PPRuNe Forums - View Single Post - AUKUS
Thread: AUKUS
View Single Post
Old 15th Mar 2023, 08:58
  #1307 (permalink)  
Asturias56
 
Join Date: Oct 2018
Location: Ferrara
Posts: 8,466
Received 364 Likes on 213 Posts
Letters (contradictory of course) in todays Times:-

Sir, Britain does not have the capacity or effective leadership to provide the huge level of support required by Australia to build its own nuclear submarine fleet (“PM strikes submarine deal to face new threat”, Mar 14). The performance of the Submarine Delivery Agency has been abysmal. Astute class submarines are being delivered late by BAE Systems; HMS Vanguard’s refit by Babcock has taken more than seven years; and none of our 22 decommissioned nuclear submarines has been dismantled, which is disgraceful. The in-service date for HMS Dreadnought was 2024 but is now the early 2030s. It is also astonishing that the new director-general (nuclear), Madelaine McTernan, has no previous nuclear expertise; nor did her predecessors, in spite of being responsible for submarine procurement, disposal and infrastructure. This collective failure of leadership has resulted in significant extra cost and loss of submarine availability. It appears that those advising the prime minister on Aukus have focused on the strategic benefits and economies of scale and not on the substantial risks of delivery, given the UK’s woeful performance and Australia’s lack of nuclear submarine expertise. This is not a winning combination. This UK and Australian element of Aukus is high risk for both countries. A bilateral-only agreement between the US and Australia would stand a far greater chance of success.
Rear Admiral (ret’d) Philip Mathias
UK director of nuclear policy 2005-08 and Trident value for money review 2010; Southsea, Hants

Sir, The Aukus deal is unusual in being a British defence project with virtually no downside. It sustains and develops Britain’s successful submarine industries, creates the potent sort of partnership that Brexit was meant to stimulate, and best of all Australia is paying for most of it. Of course, it might turn into Canberra’s HS2, but at least for now, it is an example of proper, multilateral strategic thinking.

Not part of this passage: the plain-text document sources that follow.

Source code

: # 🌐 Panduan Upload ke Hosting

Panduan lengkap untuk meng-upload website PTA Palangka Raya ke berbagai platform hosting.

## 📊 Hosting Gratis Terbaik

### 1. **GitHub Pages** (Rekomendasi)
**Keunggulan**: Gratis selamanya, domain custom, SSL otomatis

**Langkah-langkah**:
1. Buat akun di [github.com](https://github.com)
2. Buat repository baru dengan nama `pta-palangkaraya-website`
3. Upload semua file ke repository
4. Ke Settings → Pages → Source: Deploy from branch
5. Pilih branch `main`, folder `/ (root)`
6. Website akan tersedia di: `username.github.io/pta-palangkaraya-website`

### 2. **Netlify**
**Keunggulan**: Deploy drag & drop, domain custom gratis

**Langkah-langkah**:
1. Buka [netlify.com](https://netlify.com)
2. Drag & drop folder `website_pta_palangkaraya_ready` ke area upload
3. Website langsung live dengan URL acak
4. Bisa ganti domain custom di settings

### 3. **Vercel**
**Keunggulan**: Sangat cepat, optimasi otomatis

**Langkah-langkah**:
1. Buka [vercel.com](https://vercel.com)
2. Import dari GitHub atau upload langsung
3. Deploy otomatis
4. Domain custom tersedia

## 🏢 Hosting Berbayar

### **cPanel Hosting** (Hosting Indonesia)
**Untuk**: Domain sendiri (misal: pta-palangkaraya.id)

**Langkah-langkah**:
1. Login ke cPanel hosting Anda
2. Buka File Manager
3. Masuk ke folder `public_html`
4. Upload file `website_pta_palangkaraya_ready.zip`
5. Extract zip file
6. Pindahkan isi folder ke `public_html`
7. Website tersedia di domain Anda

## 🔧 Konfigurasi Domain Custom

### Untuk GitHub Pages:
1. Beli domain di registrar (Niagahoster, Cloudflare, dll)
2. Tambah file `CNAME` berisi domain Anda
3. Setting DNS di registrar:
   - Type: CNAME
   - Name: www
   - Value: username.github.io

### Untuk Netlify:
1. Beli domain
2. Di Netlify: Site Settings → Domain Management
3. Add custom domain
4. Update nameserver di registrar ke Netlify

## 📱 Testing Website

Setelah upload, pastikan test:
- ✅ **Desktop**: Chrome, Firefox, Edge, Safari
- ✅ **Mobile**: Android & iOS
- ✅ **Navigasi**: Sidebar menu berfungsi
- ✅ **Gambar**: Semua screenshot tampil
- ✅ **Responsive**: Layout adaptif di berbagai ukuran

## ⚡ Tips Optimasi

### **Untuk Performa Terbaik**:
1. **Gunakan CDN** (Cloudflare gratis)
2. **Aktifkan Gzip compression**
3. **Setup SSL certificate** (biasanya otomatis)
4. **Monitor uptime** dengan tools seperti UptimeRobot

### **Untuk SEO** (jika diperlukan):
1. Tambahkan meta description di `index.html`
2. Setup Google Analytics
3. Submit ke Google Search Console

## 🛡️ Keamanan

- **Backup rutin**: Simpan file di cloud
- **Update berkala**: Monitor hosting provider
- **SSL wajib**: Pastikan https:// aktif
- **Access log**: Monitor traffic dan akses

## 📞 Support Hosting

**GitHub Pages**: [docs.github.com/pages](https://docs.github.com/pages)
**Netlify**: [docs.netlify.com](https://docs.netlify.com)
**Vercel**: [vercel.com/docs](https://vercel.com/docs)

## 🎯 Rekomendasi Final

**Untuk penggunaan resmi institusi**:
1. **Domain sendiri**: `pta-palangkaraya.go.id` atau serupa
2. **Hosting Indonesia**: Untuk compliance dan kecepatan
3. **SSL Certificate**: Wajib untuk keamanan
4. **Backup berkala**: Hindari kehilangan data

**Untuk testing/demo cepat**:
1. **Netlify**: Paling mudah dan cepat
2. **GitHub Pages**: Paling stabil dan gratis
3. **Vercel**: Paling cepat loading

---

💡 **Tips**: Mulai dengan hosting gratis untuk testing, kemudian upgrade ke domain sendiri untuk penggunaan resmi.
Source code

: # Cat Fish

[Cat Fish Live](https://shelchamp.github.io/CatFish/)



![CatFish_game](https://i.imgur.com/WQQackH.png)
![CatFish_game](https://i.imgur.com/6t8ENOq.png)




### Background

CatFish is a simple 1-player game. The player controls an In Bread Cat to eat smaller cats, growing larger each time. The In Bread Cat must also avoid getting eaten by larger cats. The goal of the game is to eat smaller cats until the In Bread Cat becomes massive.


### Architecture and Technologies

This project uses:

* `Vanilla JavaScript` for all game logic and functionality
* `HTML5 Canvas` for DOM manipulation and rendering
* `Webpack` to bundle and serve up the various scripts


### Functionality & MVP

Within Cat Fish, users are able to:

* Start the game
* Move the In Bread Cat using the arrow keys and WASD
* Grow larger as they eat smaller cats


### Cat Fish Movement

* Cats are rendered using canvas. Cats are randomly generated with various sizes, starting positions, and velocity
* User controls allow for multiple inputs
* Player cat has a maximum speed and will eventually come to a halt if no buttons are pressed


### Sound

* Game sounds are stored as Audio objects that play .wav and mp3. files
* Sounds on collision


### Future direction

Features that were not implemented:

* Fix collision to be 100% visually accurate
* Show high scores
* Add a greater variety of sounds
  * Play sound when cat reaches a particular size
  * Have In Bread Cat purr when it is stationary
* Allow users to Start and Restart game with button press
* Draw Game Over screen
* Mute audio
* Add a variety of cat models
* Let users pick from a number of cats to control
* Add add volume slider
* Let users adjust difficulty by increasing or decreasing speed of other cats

That said, it does not compensate for the bigger strategic hole in British defence policy regarding our own neighbourhood: Europe. The government cannot use Aukus as a glossy wrapper for underwhelming news on defence spending and the “refresh” of the 2021 integrated review. Our immediate security is at stake in the Ukraine war. Analysts follow the money, not the words. And not enough of it is being devoted to address this more immediate strategic hole in our defence policy.
Professor Michael Clarke
Director of the Royal United Services Institute 2007-15

Sir, Having served in Royal Navy submarines in Australia in the 1960s I am acutely aware of the exciting prospect of the introduction of the new fleet of submarines. However, I hope the navy and the MoD will take steps to discourage our submarine personnel from imitating our NHS personnel, who seem to be deserting Britain as soon as their training is complete. The attraction to a young person to a life in Western Australia is obvious, as my daughter, a consultant psychiatrist in Perth, will affirm.
Captain Richard Wraith RN
Former nuclear submarine CO; Tavistock, Devon

Sir, Whether we are doubling the size of our nuclear submarine fleet, or returning it to the size it was before successive defence cuts halved it, is possibly a matter of which eye the Nelsonian telescope is raised to.